Developing position descriptions
Starting with a well written position description can become your cornerstone to effective people management. It will be the go-to resource for both employees and managers when discussing performance, compensation, recruitment, training and development, and many other leadership activities.
Whether you are drafting a position description for a new position in your organization, or updating old ones, make sure to include only important and relevant information for that position. It is not an exhaustive task list! It’s to define the important essential duties and qualifications.
Here is what you should include at a minimum:
- Position Title – try to make the position title an accurate reflection of the role…both in terms of function and level. Overinflating these can lead to confusion about responsibilities.
- Position Summary – the summary should only be one sentence…two at the max…and should summarize the role.
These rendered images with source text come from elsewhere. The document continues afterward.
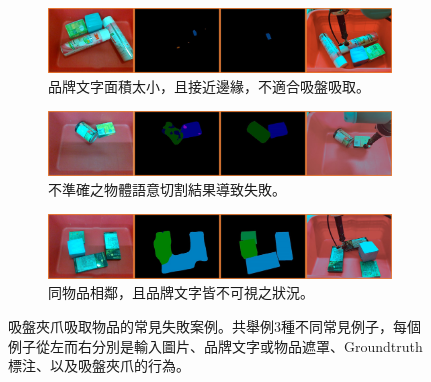 \begin{figure}[H]
  \centering
  \begin{subfigure}[b]{1.0\textwidth}
    \includegraphics[width=\textwidth]{./figures/5_obj_8_suction_fail_2.jpg}
    \caption{品牌文字面積太小，且接近邊緣，不適合吸盤吸取。}
    \label{fig:cylinder_suction_fail}
  \end{subfigure}
  \begin{subfigure}[b]{1.0\textwidth}
    \includegraphics[width=\textwidth]{./figures/5_obj_13_suction_fail_3.jpg}
    \caption{不準確之物體語意切割結果導致失敗。}
    \label{fig:cuboid_suction_fail}
  \end{subfigure}
  \begin{subfigure}[b]{1.0\textwidth}
    \includegraphics[width=\textwidth]{./figures/5_obj_14_suction_fail_1.jpg}
    \caption{同物品相鄰，且品牌文字皆不可視之狀況。}
    \label{fig:adjacent_suction_fail}
  \end{subfigure}
  \caption{吸盤夾爪吸取物品的常見失敗案例。共舉例3種不同常見例子，每個例子從左而右分別是輸入圖片、品牌文字或物品遮罩、Groundtruth標注、以及吸盤夾爪的行為。
}
  \label{fig:failure}
\end{figure}

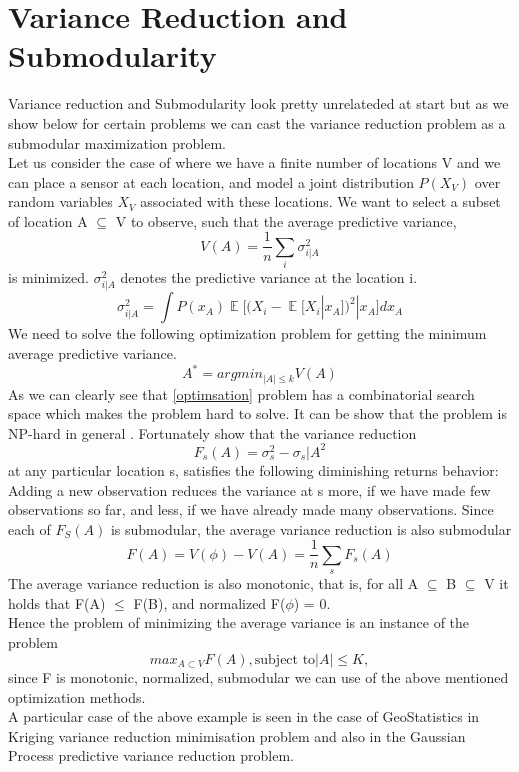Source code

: \documentclass[a4paper,twoside]{iiththesis}
\theoremstyle{definition}
\theoremstyle{definition}
\theoremstyle{remark}
\DeclareMathOperator*{\E}{\mathop{\mathbb{E}}}
\begin{document}
\section{Variance Reduction and Submodularity }

Variance reduction and Submodularity look pretty unrelateded at start but as we show below for certain problems we can cast the variance reduction problem as a submodular maximization problem.
\\
Let us consider the case of where we have a finite number of locations V and we can place a sensor at each location, and model a joint distribution $P(X_V)$  over random variables $X_V$ associated with these locations. We want to select a subset of location A $\subseteq$ V to observe, such that the average predictive variance, 
\begin{equation}
	V(A) = \frac{1}{n} \sum_{i} \sigma_{i|A}^2
\end{equation}
is minimized. $\sigma_{i|A}^2$ denotes the predictive variance at the location i. 
\begin{equation}
\sigma_{i|A}^2 = \int P(x_A) \E\Bigg[ (X_i -\E[ X_i | x_A])^2 | x_A\Bigg] dx_A
\end{equation}
We need to solve the following optimization problem for getting the minimum average predictive variance.
\begin{equation}\label{optimsation}
A^* = argmin_{|A| \leq k} V(A)
\end{equation}
As we can clearly see that \ref{optimsation} problem has a combinatorial search space which makes the problem hard to solve. It can be show that the problem is NP-hard in general \cite{das2008algorithms}. Fortunately \cite{das2008algorithms} show that the variance reduction 
\begin{equation}
F_s(A) = \sigma_s^2 - \sigma_s|A ^2
\end{equation}
at any particular location s, satisfies the following diminishing returns behavior: Adding a new observation reduces the variance at s more, if we have made few observations so far, and less, if we have already made many observations. Since each of $F_S(A)$ is submodular, the average variance reduction is also submodular 
\begin{equation}
	F(A) = V(\phi) - V(A) = \frac{1}{n} \sum_{s} F_s(A)
\end{equation}
The average variance reduction is also monotonic, that is, for all A $\subseteq$ B $\subseteq$ V it
holds that F(A) $\leq$ F(B), and normalized F($\phi$) = 0. \\
Hence the problem of minimizing the average variance is an instance of the problem 
\begin{equation}
max_{A\subset V}F(A) , \text{subject to} |A| \leq K, 
\end{equation}
since F is monotonic, normalized, submodular we can use of the above mentioned optimization methods. \\
A particular case of the above example is seen in the case of GeoStatistics in Kriging variance reduction minimisation problem and also in the Gaussian Process predictive variance reduction problem. \\
\end{document}

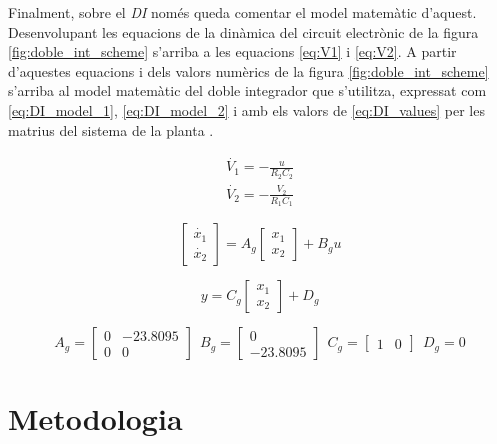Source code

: \documentclass[12pt,a4paper,final,twoside,openright]{report}
\begin{document}
\newpage %
Finalment, sobre el \textit{DI} només queda comentar el model matemàtic d'aquest. Desenvolupant les equacions de la dinàmica del circuit electrònic de la figura \ref{fig:doble_int_scheme} s'arriba a les equacions \eqref{eq:V1} i \eqref{eq:V2}. A partir d'aquestes equacions i dels valors numèrics de la figura \ref{fig:doble_int_scheme} s'arriba al model matemàtic del doble integrador que s'utilitza, expressat com \eqref{eq:DI_model_1}, \eqref{eq:DI_model_2} i amb els valors de \eqref{eq:DI_values} per les matrius del sistema de la planta .

\begin{eqnarray}
\dot{V_1} = - \frac{u}{R_2 C_2}\label{eq:V1} \\
\dot{V_2} = - \frac{V_2}{R_1 C_1}\label{eq:V2}
\end{eqnarray}

\begin{equation}\label{eq:DI_model_1}
\begin{bmatrix}
\dot{x_1}\\
\dot{x_2}
\end{bmatrix}
=
A_g
\begin{bmatrix}
x_1\\
x_2
\end{bmatrix}
+
B_g
u
\end{equation}

\begin{equation}\label{eq:DI_model_2}
y = C_g
\begin{bmatrix}
x_1\\
x_2
\end{bmatrix}
+ D_g
\end{equation}

\begin{equation}\label{eq:DI_values}
A_g = \begin{bmatrix}
0 & -23.8095\\
0 & 0
\end{bmatrix}
~~
B_g = \begin{bmatrix}
0 \\
-23.8095
\end{bmatrix}
~~
C_g = \begin{bmatrix}
1 & 0
\end{bmatrix}
~~
D_g = 0
\end{equation}

\newpage
\section{Metodologia}
\end{document}
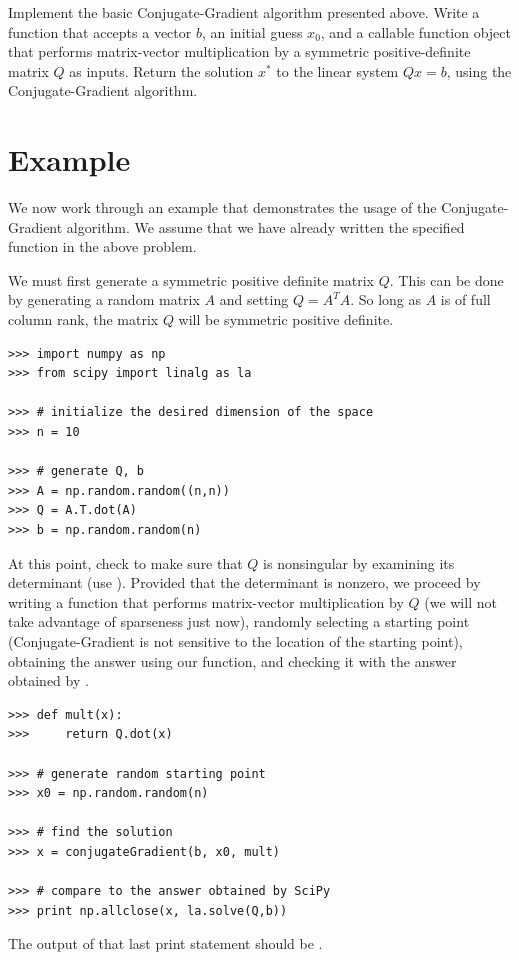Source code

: \begin{problem}
Implement the basic Conjugate-Gradient algorithm presented above. Write a function  that accepts a vector $b$, an initial
guess $x_0$, and a callable function
object that performs matrix-vector multiplication by a symmetric positive-definite matrix $Q$ as inputs.
Return the solution $x^*$ to the linear system $Qx = b$, using the Conjugate-Gradient algorithm.
\end{problem}

\section*{Example}
We now work through an example that demonstrates the usage of the Conjugate-Gradient algorithm. We assume that we have already written 
the specified function in the above problem.

We must first generate a symmetric positive definite matrix $Q$. This can be done by generating a random matrix $A$ and setting $Q = A^TA$.
So long as $A$ is of full column rank, the matrix $Q$ will be symmetric positive definite.
\begin{lstlisting}
>>> import numpy as np
>>> from scipy import linalg as la

>>> # initialize the desired dimension of the space
>>> n = 10

>>> # generate Q, b
>>> A = np.random.random((n,n))
>>> Q = A.T.dot(A)
>>> b = np.random.random(n)
\end{lstlisting}
At this point, check to make sure that $Q$ is nonsingular by examining its determinant (use ).
Provided that the determinant is nonzero, we proceed by writing a function that performs matrix-vector multiplication by $Q$ (we
will not take advantage of sparseness just now), randomly selecting a starting point (Conjugate-Gradient is not sensitive to the location of
the starting point), obtaining the answer using our function, and checking it with the answer obtained by .
\begin{lstlisting}
>>> def mult(x):
>>>     return Q.dot(x)

>>> # generate random starting point
>>> x0 = np.random.random(n)

>>> # find the solution
>>> x = conjugateGradient(b, x0, mult)

>>> # compare to the answer obtained by SciPy
>>> print np.allclose(x, la.solve(Q,b))
\end{lstlisting}
The output of that last print statement should be .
It should not include every duty and responsibility performed by the employee.
- Duties and Responsibilities – the duties and responsibilities should include some more specific items than what was outlined in the position summary, but it should not look like a daily task list of what the employee does from start to end during their workday.
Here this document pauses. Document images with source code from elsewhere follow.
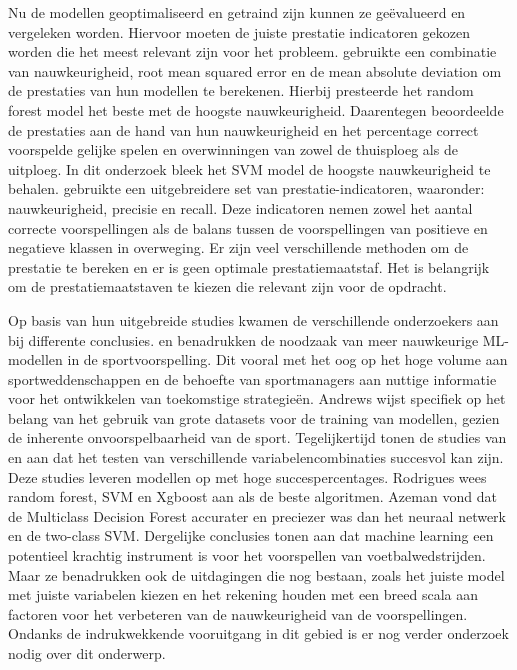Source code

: Nu de modellen geoptimaliseerd en getraind zijn kunnen ze geëvalueerd en vergeleken worden. Hiervoor moeten de juiste prestatie indicatoren gekozen worden die het meest relevant zijn voor het probleem.
\textcite{Stuebinger2019} gebruikte een combinatie van nauwkeurigheid, root mean squared error en de mean absolute deviation om de prestaties van hun modellen te berekenen. Hierbij presteerde het random forest model het beste met de hoogste nauwkeurigheid.
Daarentegen beoordeelde \textcite{Rodrigues2022} de prestaties aan de hand van hun nauwkeurigheid en het percentage correct voorspelde gelijke spelen en overwinningen van zowel de thuisploeg als de uitploeg. In dit onderzoek bleek het SVM model de hoogste nauwkeurigheid te behalen.
\textcite{Azeman2020} gebruikte een uitgebreidere set van prestatie-indicatoren, waaronder: nauwkeurigheid, precisie en recall. Deze indicatoren nemen zowel het aantal correcte voorspellingen als de balans tussen de voorspellingen van positieve en negatieve klassen in overweging.
Er zijn veel verschillende methoden om de prestatie te bereken en er is geen optimale prestatiemaatstaf. Het is belangrijk om de prestatiemaatstaven te kiezen die relevant zijn voor de opdracht.

Op basis van hun uitgebreide studies kwamen de verschillende onderzoekers aan bij differente conclusies.
\textcite{Bunker2019} en \textcite{KevinAndrews2021} benadrukken de noodzaak van meer nauwkeurige ML-modellen in de sportvoorspelling. Dit vooral met het oog op het hoge volume aan sportweddenschappen en de behoefte van sportmanagers aan nuttige informatie voor het ontwikkelen van toekomstige strategieën. Andrews wijst specifiek op het belang van het gebruik van grote datasets voor de training van modellen, gezien de inherente onvoorspelbaarheid van de sport.
Tegelijkertijd tonen de studies van \textcite{Rodrigues2022} en \textcite{Azeman2020} aan dat het testen van verschillende variabelencombinaties succesvol kan zijn. Deze studies leveren modellen op met hoge succespercentages. Rodrigues wees random forest, SVM en Xgboost aan als de beste algoritmen. Azeman vond dat de Multiclass Decision Forest accurater en preciezer was dan het neuraal netwerk en de two-class SVM.
Dergelijke conclusies tonen aan dat machine learning een potentieel krachtig instrument is voor het voorspellen van voetbalwedstrijden. Maar ze benadrukken ook de uitdagingen die nog bestaan, zoals het juiste model met juiste variabelen kiezen en het rekening houden met een breed scala aan factoren voor het verbeteren van de nauwkeurigheid van de voorspellingen. Ondanks de indrukwekkende vooruitgang in dit gebied is er nog verder onderzoek nodig over dit onderwerp.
- Experience – these items should be distinguished by what is required versus what is preferred. Required means the employee or candidate absolutely needs this qualification or experience to perform the position. Preferred means that a qualification or experience are nice to have, but not absolutely necessary for the role.
These are just a few important items that you should start with when developing your position descriptions. When a position description is written well and properly outlines the essential function of the position, it will become one of the most useful tools you have to manage people and hold them accountable.